Mesocosm experiments of temperate marine coastal waters: timing of changes in phytoplankton communities and attachment to plastic plates after nutrient addition

Abstract

Abstract Anthropogenic pollutants, such as excessive nutrients and marine plastic debris (MPD), can significantly affect marine ecosystems, but the timing and combined effects of these pollutants are poorly understand. Nutrient enrichment commonly occurs in temperate marine coastal waters during autumn due to terrestrial runoff. We established six 1000-L mesocosms and performed experiments for 15 days during November to examine the effects of nutrient enrichment and MPD. The mesocosms (2 replicates per group) had natural seawater (control), low nutrient (LN) seawater, or high nutrient (HN) seawater with polypropylene (PP) plates to mimic the effect of MPD. We recorded the timing of changes in nutrients and other abiotic factors and in phytoplankton in the water column and in the periphyton communities on the PP plates. Cryptomonas spp. was initially dominant in all three groups, but the LN and HN groups shifted to chain diatoms, such as Pseudo-nitzschia spp., and then to Cylindrotheca closterium. Due to significant nutrient uptake by bloom-forming diatoms, most of the nitrate+nitrite and phosphate were consumed within 4 days in the LN group. In contrast, the some nutrients remained in the HN group until day 15, and this was related to the nutrient requirements of other small solitary diatoms, such as C. closterium.
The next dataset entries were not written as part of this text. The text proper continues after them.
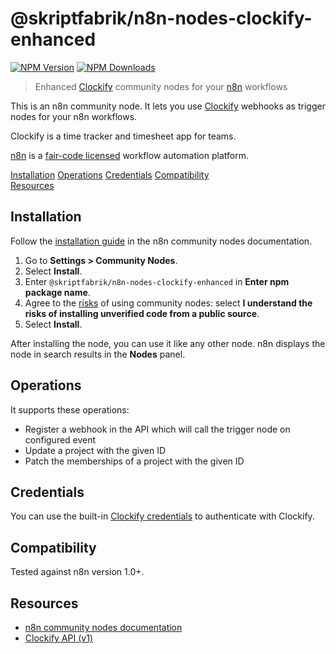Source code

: # @skriptfabrik/n8n-nodes-clockify-enhanced

[![NPM Version](https://img.shields.io/npm/v/@skriptfabrik/n8n-nodes-clockify-enhanced)](https://www.npmjs.com/package/@skriptfabrik/n8n-nodes-clockify-enhanced)
[![NPM Downloads](https://img.shields.io/npm/dt/@skriptfabrik/n8n-nodes-clockify-enhanced)](https://www.npmjs.com/package/@skriptfabrik/n8n-nodes-clockify-enhanced)

> Enhanced [Clockify](https://clockify.me/) community nodes for your [n8n](https://n8n.io/) workflows

This is an n8n community node. It lets you use [Clockify](https://clockify.me/) webhooks as trigger nodes for your n8n workflows.

Clockify is a time tracker and timesheet app for teams.

[n8n](https://n8n.io/) is a [fair-code licensed](https://docs.n8n.io/reference/license/) workflow automation platform.

[Installation](#installation)
[Operations](#operations)
[Credentials](#credentials)
[Compatibility](#compatibility)  
[Resources](#resources)

## Installation

Follow the [installation guide](https://docs.n8n.io/integrations/community-nodes/installation/) in the n8n community
nodes documentation.

1. Go to **Settings > Community Nodes**.
2. Select **Install**.
3. Enter `@skriptfabrik/n8n-nodes-clockify-enhanced` in **Enter npm package name**.
4. Agree to the [risks](https://docs.n8n.io/integrations/community-nodes/risks/) of using community nodes: select
   **I understand the risks of installing unverified code from a public source**.
5. Select **Install**.

After installing the node, you can use it like any other node. n8n displays the node in search results in the **Nodes** panel.

## Operations

It supports these operations:

- Register a webhook in the API which will call the trigger node on configured event
- Update a project with the given ID
- Patch the memberships of a project with the given ID

## Credentials

You can use the built-in [Clockify credentials](https://docs.n8n.io/integrations/builtin/credentials/clockify/) to
authenticate with Clockify.

## Compatibility

Tested against n8n version 1.0+.

## Resources

- [n8n community nodes documentation](https://docs.n8n.io/integrations/community-nodes/)
- [Clockify API (v1)](https://docs.clockify.me/)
Analysis of the PP plates showed that although small numbers of the planktonic diatom Chaetocerosspp. were present from day 4, there was a shift to the attached diatom C. closterium during the middle and end of the experiment, indicating that C. closterium in the water attached to the PP plates even when nutrients levels were low. In addition, Navicula(>20%) was prominent on the PP plates from the middle to the end of the experiment. Notably, the percentage of total Chl. a in the periphyton community, which was associated with nutrient uptake in the HN group, was higher than in the phytoplankton community. This implies that the periphyton biomass in the HN group effectively utilized the remaining nutrients. Our mesocosm experiments provide important ecological insights regarding the timing of changes of phytoplankton in the water column and of microalgae attached to MPD when nutrients and plastic debris are introduced into coastal waters through river discharge after rainfall during autumn in temperate regions.